◆ Data listing:

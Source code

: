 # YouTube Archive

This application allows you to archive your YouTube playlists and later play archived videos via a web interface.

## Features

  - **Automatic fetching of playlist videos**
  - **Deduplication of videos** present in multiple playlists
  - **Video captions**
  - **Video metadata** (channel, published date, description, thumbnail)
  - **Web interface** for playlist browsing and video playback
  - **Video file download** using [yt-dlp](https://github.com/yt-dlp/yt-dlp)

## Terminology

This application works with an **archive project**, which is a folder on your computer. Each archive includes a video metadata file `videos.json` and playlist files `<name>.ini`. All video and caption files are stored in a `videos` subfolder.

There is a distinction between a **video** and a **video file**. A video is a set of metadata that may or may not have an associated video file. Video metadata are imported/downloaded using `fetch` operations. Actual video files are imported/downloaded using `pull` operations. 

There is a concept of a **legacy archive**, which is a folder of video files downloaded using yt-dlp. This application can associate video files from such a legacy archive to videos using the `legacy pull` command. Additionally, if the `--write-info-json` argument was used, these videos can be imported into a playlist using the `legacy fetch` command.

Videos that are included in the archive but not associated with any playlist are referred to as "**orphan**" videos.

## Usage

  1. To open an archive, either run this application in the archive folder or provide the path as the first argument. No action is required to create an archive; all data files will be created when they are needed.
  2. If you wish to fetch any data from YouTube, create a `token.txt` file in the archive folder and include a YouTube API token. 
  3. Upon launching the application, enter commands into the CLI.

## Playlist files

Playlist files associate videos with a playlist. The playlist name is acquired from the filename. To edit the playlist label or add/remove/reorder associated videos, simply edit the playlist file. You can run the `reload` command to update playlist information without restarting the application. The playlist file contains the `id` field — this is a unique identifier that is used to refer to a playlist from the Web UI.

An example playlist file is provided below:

◆ Exercise brief: For this task, copy every line of the material in which "that" appears.

◆ Exercise response:
There is a distinction between a **video** and a **video file**. A video is a set of metadata that may or may not have an associated video file. Video metadata are imported/downloaded using `fetch` operations. Actual video files are imported/downloaded using `pull` operations. 
Videos that are included in the archive but not associated with any playlist are referred to as "**orphan**" videos.
Playlist files associate videos with a playlist. The playlist name is acquired from the filename. To edit the playlist label or add/remove/reorder associated videos, simply edit the playlist file. You can run the `reload` command to update playlist information without restarting the application. The playlist file contains the `id` field — this is a unique identifier that is used to refer to a playlist from the Web UI.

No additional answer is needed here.